«Il lido Eurovillage Diana rispetta le diversità e si dichiara contrario a ogni forma di discriminazione legata all’orientamento sessuale, all’etnia o all’orientamento religioso. Qui sono benvenute le persone omosessuali e transessuali». È una targa arcobaleno quella che è stata consegnata questa mattina da Arcigay Catania ai titolari dello stabilimento balneare di Mascali che, nei giorni scorsi, sono finiti nell’occhio del ciclone per via di un presunto caso di omofobia. Ad aver raccontato di essere stato cacciato dalla struttura al grido di «Sei gay, tu qui non puoi entrare» era stato il 22enne palermitano Giuseppe Fiandaca. Un’accusa che la gestione aveva negato con forza: «Se è gay o non è gay non mi interessa, sono cavoli suoi», aveva detto la titolare ai microfoni di alcune televisioni locali. Nel frattempo, gli attivisti lgbtqi si erano organizzati. E si erano dati appuntamento questa mattina in via Spiaggia, dove si trova l’Eurovillage. «È stato un buon chiarimento», racconta Isidoro Blac, responsabile del settore giovanile di Arcigay.
«Abbiamo tentato di chiarire la situazione e di mediare tra la posizione dei titolari e quella del ragazzo di Palermo – spiega Isidoro – Alla fine, la questione è stata risolta». Tanto che ai gestori è stato consegnato un manifesto da attaccare all’ingresso dello stabilimento balneare. «È diventato un lido gay-friendly, diciamo così. Le cose sono andate molto semplicemente, ci hanno promesso di mettere la targa già da oggi». «Ci siamo resi conto che era una questione personale e non propriamente di omofobia – corregge il tiro Giovanni Caloggero, consigliere nazionale di Arcigay – Ma era importante stabilirlo ufficialmente e ricevere delle rassicurazioni in questo senso. Per fortuna sono arrivate e il proprietario si è anche fatto fotografare con la targa. Insomma, questa volta è finita bene».

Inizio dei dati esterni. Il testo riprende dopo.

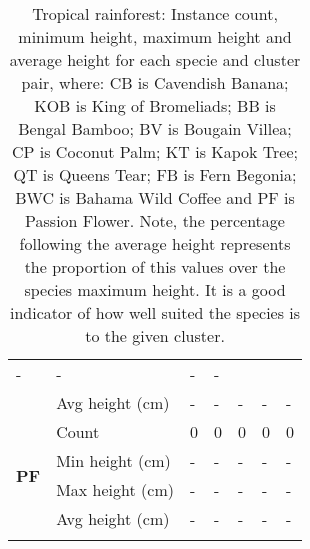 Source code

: \begin{longtable}{|p{2cm}|p{2cm}|p{1.5cm}|p{1.5cm}|p{1.5cm}|p{1.5cm}|p{1.5cm}|}
						\multicolumn{1}{l|}{-} &
						\multicolumn{1}{l|}{-} & 
						\multicolumn{1}{l|}{-} &
						\multicolumn{1}{l|}{-} \\\cline{2-7} &
						\multicolumn{1}{l|}{Avg height (cm)} & 
						\multicolumn{1}{l|}{-} & 
						\multicolumn{1}{l|}{-} &
						\multicolumn{1}{l|}{-} & 
						\multicolumn{1}{l|}{-} & 
						\multicolumn{1}{l|}{-} \\\cline{2-7}
		\hline    
		\multirow{4}{*}{\textbf{PF}} & 
						\multicolumn{1}{l|}{Count} & 
						\multicolumn{1}{l|}{0} & 
						\multicolumn{1}{l|}{0} &
						\multicolumn{1}{l|}{0} & 
						\multicolumn{1}{l|}{0} &
						\multicolumn{1}{l|}{0} \\\cline{2-7} &
						\multicolumn{1}{l|}{Min height (cm)} & 
						\multicolumn{1}{l|}{-} & 
						\multicolumn{1}{l|}{-} &
						\multicolumn{1}{l|}{-} & 
						\multicolumn{1}{l|}{-} &
						\multicolumn{1}{l|}{-} \\\cline{2-7} &
						\multicolumn{1}{l|}{Max height (cm)} & 
						\multicolumn{1}{l|}{-} & 
						\multicolumn{1}{l|}{-} &
						\multicolumn{1}{l|}{-} & 
						\multicolumn{1}{l|}{-} &
						\multicolumn{1}{l|}{-} \\\cline{2-7} &
						\multicolumn{1}{l|}{Avg height (cm)} & 
						\multicolumn{1}{l|}{-} & 
						\multicolumn{1}{l|}{-} &
						\multicolumn{1}{l|}{-} & 
						\multicolumn{1}{l|}{-} & 
						\multicolumn{1}{l|}{-} \\\cline{2-7}
		\hline                                                
	\caption{Tropical rainforest: Instance count, minimum height, maximum height and average height for each specie and cluster pair, where: CB is Cavendish Banana; KOB is King of Bromeliads; BB is Bengal Bamboo; BV is Bougain Villea; CP is Coconut Palm; KT is Kapok Tree; QT is Queens Tear; FB is Fern Begonia; BWC is Bahama Wild Coffee and PF is Passion Flower. Note, the percentage following the average height represents the proportion of this values over the species maximum height. It is a good indicator of how well suited the species is to the given cluster.}
	\label{tab:results_tropical_big_species_cluster_properties}	
\end{longtable}

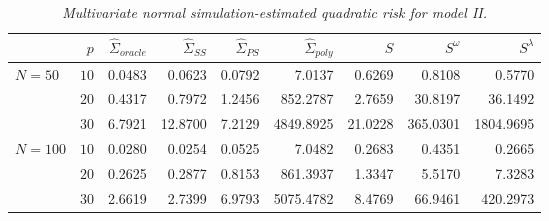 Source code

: \begin{table}[H]
\centering
\caption{\textit{Multivariate normal simulation-estimated quadratic risk  for model II.} }
\begin{tabular}{lrrrrrrrr}
& $p$ &$\hat{\Sigma}_{oracle}$&$\hat{\Sigma}_{SS}$& $\hat{\Sigma}_{PS}$ & $\hat{\Sigma}_{poly}$ & $S$ &$S^\omega$& $S^\lambda$ \\ 
  \hline
$N = 50$ & $10$ & 0.0483 & 0.0623 & 0.0792 & 7.0137 & 0.6269 & 0.8108 & 0.5770 \\ 
    & $20$ & 0.4317 & 0.7972 & 1.2456 &  852.2787 & 2.7659 & 30.8197 & 36.1492 \\ 
     & $30$ & 6.7921 & 12.8700 & 7.2129 & 4849.8925 & 21.0228 & 365.0301 & 1804.9695 \\ 
     $N = 100$ & $10$ &0.0280 & 0.0254 & 0.0525 &  7.0482 & 0.2683 & 0.4351 & 0.2665 \\ 
    & $20$ &0.2625 & 0.2877 & 0.8153 &  861.3937 & 1.3347 & 5.5170 & 7.3283 \\ 
     & $30$ &2.6619 & 2.7399 & 6.9793 &  5075.4782 & 8.4769 & 66.9461 & 420.2973 \\ 

   \hline
\end{tabular}
\label{table:simulation-1-quad-loss-sigma-2}
\end{table}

Ci sono occasioni, però, in cui non è altrettanto facile. «Quando accadono cose di questo genere la denuncia è sempre la strada giusta», precisa Isidoro. E bisognerebbe prima rivolgersi alle forze dell’ordine e poi alle associazioni che tutelano i diritti lgbtqi. «Se hai l’età giusta e puoi pagare devi poter entrare in qualunque esercizio pubblico. Se ti lasciano fuori è una discriminazione ed è illegale. Purtroppo, però, in Italia l’aggravante dell’omofobia non è ancora riconosciuta». È per questo che sarebbe importante chiamare gli attivisti: «Com’è stato in questo caso: noi ci mobilitiamo e facciamo in modo che le cose non cadano nel silenzio. È una battaglia anche questa».